Since making his final F1 start in the 2006 German Grand Prix, with BMW Sauber, Villeneuve has competed in the Le Mans 24 Hours, NASCAR, Australian V8 Supercars, rallycross and Formula E, but this year he has settled on the NASCAR Whelen Euro Series, a wonderful anachronism in which spectacle is everything and simplicity outranks sophistication.

“The lust for competition never goes away,” he says. “I’ve always wanted to drive more than I have been doing, but the opportunities haven’t been there – that’s all there is to it. I’ve been competitive by nature since I was a little kid, whether it was skiing or any other form of sport. It’s still something that really drives me.”

So why this and why now?

“I’ve always enjoyed racing NASCAR in the States,” he says. “I’d been looking at this championship for some time, but again you need the opportunity. I’ve known team owner Alain Lord Mounir for many years and, happily, we were able to strike a deal. I wanted to get back to contesting a full season, not just doing a few races here and there, because you can’t build on that. When you do a full season you work with the same guys, develop the car around you and that’s part of the excitement. It’s not just a race, it’s all the peripheral work.”

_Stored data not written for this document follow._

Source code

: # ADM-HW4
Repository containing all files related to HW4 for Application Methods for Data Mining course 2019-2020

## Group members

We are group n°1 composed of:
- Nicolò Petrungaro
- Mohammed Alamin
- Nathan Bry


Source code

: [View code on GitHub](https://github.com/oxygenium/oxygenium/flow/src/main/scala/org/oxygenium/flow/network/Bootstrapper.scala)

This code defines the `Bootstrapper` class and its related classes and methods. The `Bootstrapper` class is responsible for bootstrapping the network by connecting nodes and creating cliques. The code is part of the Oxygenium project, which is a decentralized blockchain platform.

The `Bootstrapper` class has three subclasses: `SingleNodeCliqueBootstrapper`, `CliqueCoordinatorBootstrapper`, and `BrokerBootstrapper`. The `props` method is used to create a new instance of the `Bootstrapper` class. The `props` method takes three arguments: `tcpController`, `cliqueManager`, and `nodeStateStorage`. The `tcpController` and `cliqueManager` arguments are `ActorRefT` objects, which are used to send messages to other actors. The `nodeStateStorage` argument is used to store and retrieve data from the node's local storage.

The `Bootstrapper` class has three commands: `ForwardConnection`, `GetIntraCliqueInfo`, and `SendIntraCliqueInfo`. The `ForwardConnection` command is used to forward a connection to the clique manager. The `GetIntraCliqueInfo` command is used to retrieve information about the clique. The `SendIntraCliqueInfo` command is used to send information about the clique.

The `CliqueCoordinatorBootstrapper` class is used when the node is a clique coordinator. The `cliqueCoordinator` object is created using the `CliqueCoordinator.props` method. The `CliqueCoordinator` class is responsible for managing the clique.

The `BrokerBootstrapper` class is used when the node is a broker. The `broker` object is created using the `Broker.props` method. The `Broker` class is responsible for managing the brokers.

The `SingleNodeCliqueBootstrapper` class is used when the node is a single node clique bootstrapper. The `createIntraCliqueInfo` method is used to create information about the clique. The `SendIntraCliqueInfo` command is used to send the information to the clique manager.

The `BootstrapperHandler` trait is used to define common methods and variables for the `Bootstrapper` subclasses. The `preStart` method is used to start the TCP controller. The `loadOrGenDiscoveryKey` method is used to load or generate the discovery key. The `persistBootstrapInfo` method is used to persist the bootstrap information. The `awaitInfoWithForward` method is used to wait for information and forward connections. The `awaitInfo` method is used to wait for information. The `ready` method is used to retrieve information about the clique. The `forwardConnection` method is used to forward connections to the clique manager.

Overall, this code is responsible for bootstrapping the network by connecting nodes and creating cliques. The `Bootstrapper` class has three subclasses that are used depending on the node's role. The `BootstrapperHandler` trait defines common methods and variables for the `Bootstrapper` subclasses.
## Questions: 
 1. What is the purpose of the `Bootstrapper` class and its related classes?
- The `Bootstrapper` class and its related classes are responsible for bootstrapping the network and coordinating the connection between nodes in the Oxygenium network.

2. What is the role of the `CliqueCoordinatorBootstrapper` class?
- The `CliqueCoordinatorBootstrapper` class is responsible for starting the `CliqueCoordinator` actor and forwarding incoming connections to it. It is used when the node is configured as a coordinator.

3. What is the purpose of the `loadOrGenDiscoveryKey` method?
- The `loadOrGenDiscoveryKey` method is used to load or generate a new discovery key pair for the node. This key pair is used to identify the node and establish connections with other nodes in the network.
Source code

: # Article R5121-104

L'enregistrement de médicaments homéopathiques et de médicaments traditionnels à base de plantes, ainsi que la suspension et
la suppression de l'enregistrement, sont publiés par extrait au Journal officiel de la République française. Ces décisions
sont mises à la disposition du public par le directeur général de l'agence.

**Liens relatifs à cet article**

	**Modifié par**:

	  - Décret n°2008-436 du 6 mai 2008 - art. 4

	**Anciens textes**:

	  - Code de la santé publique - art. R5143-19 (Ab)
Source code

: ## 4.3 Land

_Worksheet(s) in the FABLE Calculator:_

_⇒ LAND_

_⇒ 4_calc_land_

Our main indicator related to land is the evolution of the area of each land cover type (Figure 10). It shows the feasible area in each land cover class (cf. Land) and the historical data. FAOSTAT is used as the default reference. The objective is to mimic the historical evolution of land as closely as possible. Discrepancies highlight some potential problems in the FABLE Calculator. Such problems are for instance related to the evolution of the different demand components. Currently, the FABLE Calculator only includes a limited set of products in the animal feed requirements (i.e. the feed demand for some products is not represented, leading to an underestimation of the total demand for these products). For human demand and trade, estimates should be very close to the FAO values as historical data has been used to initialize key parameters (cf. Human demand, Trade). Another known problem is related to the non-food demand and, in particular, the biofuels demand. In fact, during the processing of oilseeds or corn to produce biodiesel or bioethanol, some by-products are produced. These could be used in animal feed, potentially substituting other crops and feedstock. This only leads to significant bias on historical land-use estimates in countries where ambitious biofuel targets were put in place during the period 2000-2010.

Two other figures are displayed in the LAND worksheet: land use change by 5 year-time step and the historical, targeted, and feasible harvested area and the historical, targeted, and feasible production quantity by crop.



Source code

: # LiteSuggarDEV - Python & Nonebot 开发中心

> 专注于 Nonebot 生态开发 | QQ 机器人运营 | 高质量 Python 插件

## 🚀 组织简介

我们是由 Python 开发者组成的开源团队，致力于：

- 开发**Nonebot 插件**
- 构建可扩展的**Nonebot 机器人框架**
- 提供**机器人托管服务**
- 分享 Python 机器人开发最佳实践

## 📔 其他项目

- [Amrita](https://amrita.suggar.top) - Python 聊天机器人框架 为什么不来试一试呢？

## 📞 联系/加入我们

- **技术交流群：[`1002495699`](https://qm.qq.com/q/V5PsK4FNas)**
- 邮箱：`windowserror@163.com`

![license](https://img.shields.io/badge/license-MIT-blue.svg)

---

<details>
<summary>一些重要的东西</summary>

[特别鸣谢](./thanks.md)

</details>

For somebody who represented Williams-Renault at the peak of its powers, current circumstances are somewhat altered. The Go FAS racing team has a single truck, with a modest awning tacked to the side to accommodate a table and folding chairs. “Our set-up is pretty straightforward,” he says. “We have two mechanics and one crew chief on the car – and that’s it. I never liked the way F1 evolved from when I started in 1996 to my final race 10 years later. That’s when the big change happened, from working with your engineer and maybe one data guy to sitting in a room with 30 people and doing a debrief. It felt like a boardroom meeting, which is completely wrong.

“This is much more human and even a bit gladiatorial, which is how racing started – a few crazy guys doing something they loved… That’s one aspect I really enjoy about this – they’re basically muscle cars, and the more society heads towards the opposite extreme, the more people appreciate stuff like this. It’s rough and tough, which is what people want to see, and fun.

“There’s a good atmosphere here, too. The driver range is broad – something like 18 to 50 years old. There are youngsters who aspire one day to go to the States to compete in NASCAR and see this as a stepping stone, then there are lots of experienced drivers who are happy to return to racing’s roots. We didn’t have any data when I began racing, you sat down with your engineer and a piece of paper and went through the stuff you’d probably need to do to go faster. That’s the way we operate now. Some teams have telemetry, but there isn’t even a computer in our garage – we’re doing it the old-fashioned way and it seems to work.”

“We have two mechanics and one crew chief. There isn’t even a computer in our garage”

Well enough that he was able to guide his Chevrolet Camaro to a brace of podium finishes in the second meeting of the year, at Franciacorta, Italy, though eighth (of 29) would be his best in the UK. (His father Gilles won the Race of Champions at Brands Hatch for Ferrari 40 years beforehand, but this was Jacques’ maiden appearance at the venue.). He’d take another podium at Venray in the Netherlands, having been on pole and set fastest lap for the oval round, only for contact to knock him down the order.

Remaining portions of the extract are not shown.